Murray's examination of decades-long studies for the Academy supports recess for many reasons, including physical fitness, which is important when childhood obesity is so common, he says. Recess, he says, helps a child's cognitive process in the same way, for instance, as a coffee break for adults: It breaks concentration from work, releases restlessness and allows someone to return to work with a refreshed mind.
Kids at recess learn skills in collaboration, Murray says, as they play rules-based games with other kids.
“This is very mindful play time, and it's very constructive,” a Murray, a former professor of pediatrics at Ohio State University in Columbus, where he now works in the school's department of human nutrition. “This is part of what makes the child into a functioning adult: It's the opportunity to work with other kids and learn to get along. That is as important of a lesson that you learn at school as math and reading are.”
Recess provides many of the happy childhood school memories that last a lifetime, Murray says.
Whitney's mother says that her daughter and friends “absolutely” benefit from recess.
“Kids that age ... they need to be physical and active and run around,” says Sue Whitney, 48. (Her daughter has her husband's last name.) “They need to learn how to get along with others and how to include (kids) in games.”
Unfortunately, many school districts today — up to 40 percent, according to research that Murray cites — are reducing or even eliminating recess time to allow more time for core academics, he says.
But schools contacted in the greater Pittsburgh area expressed support for regular recess and reported no decrease in time allotted for recess.

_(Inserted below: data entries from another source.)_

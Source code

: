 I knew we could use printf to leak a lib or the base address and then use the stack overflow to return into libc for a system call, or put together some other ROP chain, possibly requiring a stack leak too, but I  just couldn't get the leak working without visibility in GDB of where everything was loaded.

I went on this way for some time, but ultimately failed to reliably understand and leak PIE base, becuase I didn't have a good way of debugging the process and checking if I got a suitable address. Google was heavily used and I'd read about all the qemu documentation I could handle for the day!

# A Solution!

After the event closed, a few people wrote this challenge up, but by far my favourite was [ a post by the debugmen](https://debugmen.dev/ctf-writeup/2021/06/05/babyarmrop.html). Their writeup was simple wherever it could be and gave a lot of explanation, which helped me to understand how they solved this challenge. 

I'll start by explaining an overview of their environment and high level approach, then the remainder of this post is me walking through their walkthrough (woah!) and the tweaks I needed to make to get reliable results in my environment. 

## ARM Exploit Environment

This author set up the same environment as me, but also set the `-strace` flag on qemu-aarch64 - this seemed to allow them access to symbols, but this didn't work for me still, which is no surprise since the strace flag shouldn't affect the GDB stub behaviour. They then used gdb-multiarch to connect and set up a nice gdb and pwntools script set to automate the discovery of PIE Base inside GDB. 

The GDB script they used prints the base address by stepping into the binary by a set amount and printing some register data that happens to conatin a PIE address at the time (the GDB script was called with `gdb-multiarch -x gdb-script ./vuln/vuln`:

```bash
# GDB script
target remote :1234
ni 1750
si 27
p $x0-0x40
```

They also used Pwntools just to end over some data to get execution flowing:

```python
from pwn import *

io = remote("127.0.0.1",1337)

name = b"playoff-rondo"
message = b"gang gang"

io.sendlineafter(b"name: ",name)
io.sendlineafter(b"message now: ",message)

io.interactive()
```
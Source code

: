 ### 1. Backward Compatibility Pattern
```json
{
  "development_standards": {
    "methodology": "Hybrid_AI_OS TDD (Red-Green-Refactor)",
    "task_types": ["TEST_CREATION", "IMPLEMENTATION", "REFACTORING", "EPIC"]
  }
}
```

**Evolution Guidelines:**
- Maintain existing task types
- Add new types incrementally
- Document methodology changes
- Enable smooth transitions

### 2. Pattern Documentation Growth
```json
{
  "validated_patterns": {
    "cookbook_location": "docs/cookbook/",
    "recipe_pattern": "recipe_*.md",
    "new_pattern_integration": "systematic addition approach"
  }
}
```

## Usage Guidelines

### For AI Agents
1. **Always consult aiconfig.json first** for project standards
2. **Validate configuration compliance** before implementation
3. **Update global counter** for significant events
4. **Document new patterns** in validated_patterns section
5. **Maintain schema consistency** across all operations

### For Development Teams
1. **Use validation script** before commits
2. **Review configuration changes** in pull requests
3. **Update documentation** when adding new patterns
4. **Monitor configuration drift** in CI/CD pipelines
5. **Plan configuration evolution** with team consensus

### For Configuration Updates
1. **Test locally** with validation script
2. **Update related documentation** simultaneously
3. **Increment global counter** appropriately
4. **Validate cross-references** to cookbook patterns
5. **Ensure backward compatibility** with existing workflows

At Grandview Upper Elementary School, which houses grades three to five in the Highlands School District, the kids get one 15-minute recess per day in the playground, right after a 30-minute lunch. When temperatures are frigid or if the weather is otherwise foul, students take their recess break in in the auditorium. There, on bad-weather days, the kids might watch a Disney movie, chat with friends, draw or read, says Heather Hauser, principal of the Tarentum school.
Hauser says some teachers offer quick in-classroom breaks by leading the kids in cross-stretching exercises, like touching the left toe with the right hand.
“Any release of energy is good ... even as an adult,” she says. The Grandview kids get “45 minutes where their brains are not academically driven.”
Natalie McCracken, acting assistant superintendent of elementary education for the Norwin School District, agrees with the practice.
“Overall, we support recess, and we believe in the importance of recess,” McCracken says. “Everything that we've looked into says the same thing that the American Academy of Pediatrics says. ... We try to include all aspects of child development.”
Norwin elementary schools schedule 15 minutes of recess daily for kids in kindergarten through fourth-grade. Kids in fifth- and sixth grade get recess a few times a week, but more physical education time.
At the Bethel Park School District, grades one to four have one recess per day during a 45-minute lunch period, which is split into 22 minutes for lunch and 23 minutes for recess, district officials say. On bad-weather days, kids have indoor recess activities, including using exercise equipment and playing classroom games with Wii Sports.
“The elementary team is absolutely on board with the need for children in the K-4 grade range to have a recess break during the day,” says Dorothy Stark, principal at Abraham Lincoln Elementary School, and Bethel Park district's director of elementary education.
At Shady Side Academy Junior School, which houses pre-K through fifth-grade students, kids get recess every day for 20 minutes, just before lunch, outside. The younger kids, up to first-grade, get at least two breaks a day, and second-graders get a bonus recess on Thursday. On days when the weather is too bad, the kids play indoors in the gym.
Karen DiFiore, the school's physical education teacher and supervisor for recess, says that the kids benefit greatly from recess.
“They learn so much out on the playground during free play time,” she says. “I do think it makes a difference even in their cognitive ability. It makes them more awake and alert when they come back into classes.”